Here we are looking at historical data surrounding an ecommerce site and purchases from different countries. Each cell corresponds to the number of people from a specific country who either purchased or did not purchase something from the site. This is known as a **discrete distribution**, which we will cover in more depth later in this post. For now, let's try and and answer some questions about this distribution, and in the process, get a feel for the main types of probability.

One final thing before we get going here. I want to quickly give an informal defintion for the term **random variable**. It comes up very frequently in the discussion of probability, and while we don't need to get into the technicalities surrounding it yet, we should have a general idea of what it represents:

> A **random variable** is a quantitative variable whose value depends on chance in some way. 

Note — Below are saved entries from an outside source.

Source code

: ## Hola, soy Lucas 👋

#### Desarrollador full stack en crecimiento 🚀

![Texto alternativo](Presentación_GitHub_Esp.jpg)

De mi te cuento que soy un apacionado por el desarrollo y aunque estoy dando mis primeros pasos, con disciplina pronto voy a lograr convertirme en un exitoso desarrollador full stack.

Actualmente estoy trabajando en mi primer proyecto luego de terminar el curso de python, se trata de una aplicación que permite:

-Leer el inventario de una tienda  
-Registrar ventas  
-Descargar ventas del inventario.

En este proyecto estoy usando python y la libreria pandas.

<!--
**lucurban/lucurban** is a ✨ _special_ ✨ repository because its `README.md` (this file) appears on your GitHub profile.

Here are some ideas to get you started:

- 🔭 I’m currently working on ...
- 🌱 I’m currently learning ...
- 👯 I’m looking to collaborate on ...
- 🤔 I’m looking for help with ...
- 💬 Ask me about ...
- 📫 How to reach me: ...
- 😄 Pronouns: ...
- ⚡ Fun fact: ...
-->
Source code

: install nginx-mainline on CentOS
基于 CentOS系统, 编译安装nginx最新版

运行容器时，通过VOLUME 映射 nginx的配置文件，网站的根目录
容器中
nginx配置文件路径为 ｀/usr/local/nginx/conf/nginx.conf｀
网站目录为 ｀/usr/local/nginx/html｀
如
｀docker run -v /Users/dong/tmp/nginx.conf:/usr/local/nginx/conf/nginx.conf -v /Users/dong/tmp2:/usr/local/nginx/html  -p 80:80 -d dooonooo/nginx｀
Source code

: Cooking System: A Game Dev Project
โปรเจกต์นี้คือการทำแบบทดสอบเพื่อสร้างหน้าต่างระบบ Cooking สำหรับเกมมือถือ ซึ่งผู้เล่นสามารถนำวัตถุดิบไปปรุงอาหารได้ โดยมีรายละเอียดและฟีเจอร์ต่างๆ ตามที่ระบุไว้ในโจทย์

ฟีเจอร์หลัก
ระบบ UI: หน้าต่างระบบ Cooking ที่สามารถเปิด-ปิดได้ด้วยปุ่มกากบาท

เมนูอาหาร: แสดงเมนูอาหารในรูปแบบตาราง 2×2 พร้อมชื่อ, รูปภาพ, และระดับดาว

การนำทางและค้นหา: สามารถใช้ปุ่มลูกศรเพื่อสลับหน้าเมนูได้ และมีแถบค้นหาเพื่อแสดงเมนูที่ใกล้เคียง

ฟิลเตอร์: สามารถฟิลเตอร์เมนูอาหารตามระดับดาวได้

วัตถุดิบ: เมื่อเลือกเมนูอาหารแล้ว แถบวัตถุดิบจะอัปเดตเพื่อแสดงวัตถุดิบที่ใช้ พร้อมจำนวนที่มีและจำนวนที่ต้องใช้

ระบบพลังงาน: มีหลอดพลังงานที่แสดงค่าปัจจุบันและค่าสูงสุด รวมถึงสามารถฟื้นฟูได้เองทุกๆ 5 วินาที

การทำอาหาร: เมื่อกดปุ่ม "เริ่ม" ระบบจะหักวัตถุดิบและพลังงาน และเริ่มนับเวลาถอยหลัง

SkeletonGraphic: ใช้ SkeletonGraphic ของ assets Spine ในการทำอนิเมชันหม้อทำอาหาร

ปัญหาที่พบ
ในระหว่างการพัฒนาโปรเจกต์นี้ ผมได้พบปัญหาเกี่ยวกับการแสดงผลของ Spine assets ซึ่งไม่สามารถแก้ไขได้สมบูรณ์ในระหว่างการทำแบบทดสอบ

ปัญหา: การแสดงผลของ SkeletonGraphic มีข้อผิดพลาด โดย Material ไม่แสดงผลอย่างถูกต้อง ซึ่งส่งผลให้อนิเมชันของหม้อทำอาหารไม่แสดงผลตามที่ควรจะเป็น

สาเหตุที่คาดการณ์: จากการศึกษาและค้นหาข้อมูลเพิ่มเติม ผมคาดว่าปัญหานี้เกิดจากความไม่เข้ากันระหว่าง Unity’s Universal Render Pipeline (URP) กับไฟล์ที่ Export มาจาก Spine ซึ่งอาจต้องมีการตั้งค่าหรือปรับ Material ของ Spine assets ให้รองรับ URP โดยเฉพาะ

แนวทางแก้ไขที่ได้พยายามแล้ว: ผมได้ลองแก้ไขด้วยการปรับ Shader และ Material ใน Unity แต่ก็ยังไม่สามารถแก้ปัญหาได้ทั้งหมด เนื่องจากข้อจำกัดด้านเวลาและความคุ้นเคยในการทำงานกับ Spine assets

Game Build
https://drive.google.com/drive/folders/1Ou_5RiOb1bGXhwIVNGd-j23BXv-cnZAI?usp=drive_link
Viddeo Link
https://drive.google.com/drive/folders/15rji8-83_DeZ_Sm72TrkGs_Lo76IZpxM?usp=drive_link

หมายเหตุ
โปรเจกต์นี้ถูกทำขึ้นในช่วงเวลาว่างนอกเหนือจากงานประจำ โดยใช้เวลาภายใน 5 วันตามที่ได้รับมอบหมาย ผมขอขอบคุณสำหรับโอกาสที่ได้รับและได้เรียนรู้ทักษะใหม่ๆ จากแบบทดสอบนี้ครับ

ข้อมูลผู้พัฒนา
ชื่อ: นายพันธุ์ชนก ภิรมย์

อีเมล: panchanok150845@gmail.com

This is a very broad and informal definition, however it should at least convey the general idea. A random variable is not known until its value is observed. We can think of the roll of a die as a random variable, or if we were to flip a coin 3 times and set $X$ to be the number of heads, $X$ would then be a random variable that could take on the values: $\{1,2,3,4\}$

### 3.2.1 Marginal Probabilities
Say for a moment that we wanted to know:

> What is the probability that a user is from a specific country? 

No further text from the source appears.